It make sense to have such a support in createrepo especially when RPMs can be in multiple directories and metadata are generated from RPMs.
Also to include Appstream metadat as metadata and not RPM make sense.
It also looks like that there are multiple ways what can be used for the support and there is already deployed solution in Copr. I would like to know plans of Fedora distribution to understand why they use RPM rather then metadata to ensure that the new metadata in createrepo_c will be widely used. It means that it will require some discussion => time. We need to share the solution rather then re-implement it.

Adding AppStream metadata as default behavior for createrepo

According to block post, the generation of AppStream metadata is demanding process that significantly slow down the generation of repositories therefore I think it is not good idea to implement it as a default behavior

Delivery - well it is tricky part. There are still several open questions. I don't know whether API in mentioned libraries can be used by createrepo_c that is written in C. Also I know that we have DNF5 project as a team priority with planned delivery to Fedora 38 and 39. What can really help here is a community contribution.

from createrepo_c.

dralley commented on June 22, 2024

Am I correct in thinking that generating the metadata requires deep inspection of the RPM file, so it needs to be available?

from createrepo_c.

Conan-Kudo commented on June 22, 2024

It does, yes.
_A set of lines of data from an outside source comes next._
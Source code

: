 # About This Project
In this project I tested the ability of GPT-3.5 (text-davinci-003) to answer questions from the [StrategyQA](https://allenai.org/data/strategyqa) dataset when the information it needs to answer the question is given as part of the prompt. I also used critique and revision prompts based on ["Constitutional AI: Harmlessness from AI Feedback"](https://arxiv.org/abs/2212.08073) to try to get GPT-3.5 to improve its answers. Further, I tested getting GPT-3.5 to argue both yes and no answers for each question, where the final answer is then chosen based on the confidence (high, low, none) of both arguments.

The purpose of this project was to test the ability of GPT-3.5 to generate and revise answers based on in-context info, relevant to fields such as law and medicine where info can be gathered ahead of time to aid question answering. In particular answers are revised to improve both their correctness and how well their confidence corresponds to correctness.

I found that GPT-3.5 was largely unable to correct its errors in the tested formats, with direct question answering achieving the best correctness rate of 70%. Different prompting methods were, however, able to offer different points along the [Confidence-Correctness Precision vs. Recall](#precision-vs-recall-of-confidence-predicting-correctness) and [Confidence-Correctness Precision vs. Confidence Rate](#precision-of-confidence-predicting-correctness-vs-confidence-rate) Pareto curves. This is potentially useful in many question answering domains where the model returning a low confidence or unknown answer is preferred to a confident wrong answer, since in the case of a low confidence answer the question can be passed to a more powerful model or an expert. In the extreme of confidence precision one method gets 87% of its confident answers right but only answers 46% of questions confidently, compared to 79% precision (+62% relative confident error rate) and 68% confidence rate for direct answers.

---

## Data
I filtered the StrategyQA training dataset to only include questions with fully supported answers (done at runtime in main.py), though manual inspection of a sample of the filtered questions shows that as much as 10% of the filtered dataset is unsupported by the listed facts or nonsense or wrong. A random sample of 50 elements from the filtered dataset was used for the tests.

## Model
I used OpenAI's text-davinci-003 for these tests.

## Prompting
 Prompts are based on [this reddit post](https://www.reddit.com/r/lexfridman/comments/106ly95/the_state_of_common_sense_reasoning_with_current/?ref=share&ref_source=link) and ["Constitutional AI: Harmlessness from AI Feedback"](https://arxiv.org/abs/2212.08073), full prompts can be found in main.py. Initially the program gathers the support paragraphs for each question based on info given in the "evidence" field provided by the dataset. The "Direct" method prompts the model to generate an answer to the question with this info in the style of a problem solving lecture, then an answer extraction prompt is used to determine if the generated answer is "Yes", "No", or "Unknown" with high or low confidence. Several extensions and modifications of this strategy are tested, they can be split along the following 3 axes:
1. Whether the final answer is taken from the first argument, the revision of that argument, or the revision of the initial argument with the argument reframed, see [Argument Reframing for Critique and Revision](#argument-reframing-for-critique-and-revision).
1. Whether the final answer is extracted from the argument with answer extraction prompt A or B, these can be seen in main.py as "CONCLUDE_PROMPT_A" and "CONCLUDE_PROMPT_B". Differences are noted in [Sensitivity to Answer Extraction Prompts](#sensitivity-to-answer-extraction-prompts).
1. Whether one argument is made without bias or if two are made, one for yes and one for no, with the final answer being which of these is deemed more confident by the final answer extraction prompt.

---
What makes appstream repodata generation slow for Fedora and COPR right now is that we have to generate the rpm repodata, and then scan through the RPMs again to pull the necessary contents out for appstream repodata generation. That's why Fedora doesn't do it now, because it's too slow. Once integrated into createrepo_c, it would be possible to assemble the appstream and rpm repodata in one step as each RPM is read and the data is pulled, which would make it faster.

from createrepo_c.

praiskup commented on June 22, 2024

Isn't the difference that createrepo_c reads the RPM metadata (headers), while appstream-builder needs to analyze the archive content (all the files)?

from createrepo_c.

dralley commented on June 22, 2024

Yeah, I'm curious how much time it would actually save (not that the feature isn't a good idea necessarily).

The bottleneck is almost certainly going to be unpacking the RPM archives rather than finding or opening the RPMs. createrepo_c only has to read the headers, so there's limited overlap in the work being performed.

from createrepo_c.

praiskup commented on June 22, 2024

Actually, createrepo_c probably reads the contents ... at least to
generate the filelists.xml. So Neal is right in that.

What would though speedup the Copr use-case a lot would be the
support for appstream metadata together with --update --recycle-pkglist
(the incremental metadata update). Because no matter how big the
repository is, currently we almost always regenerate the metadata (build
is added, build is removed). Appstream-builder doesn't do incremental
updates, so it always fails (timeouts, to not block every other build) for large
repositories.

from createrepo_c.

xsuchy commented on June 22, 2024

For the record, here is the appstream issue about the performance hughsie/appstream-glib#301

from createrepo_c.

ximion commented on June 22, 2024

For new code, please don't use appstream-glib but appstream proper. The former does not support any of the newer AppStream metadata and is currently only lightly maintained.

from createrepo_c.

j-mracek commented on June 22, 2024

Thank you very much for the discussion. It looks like that enabling generation of AppStream metadata will be a performance killer of createrepo_c therefore we cannot support it as a default behavior.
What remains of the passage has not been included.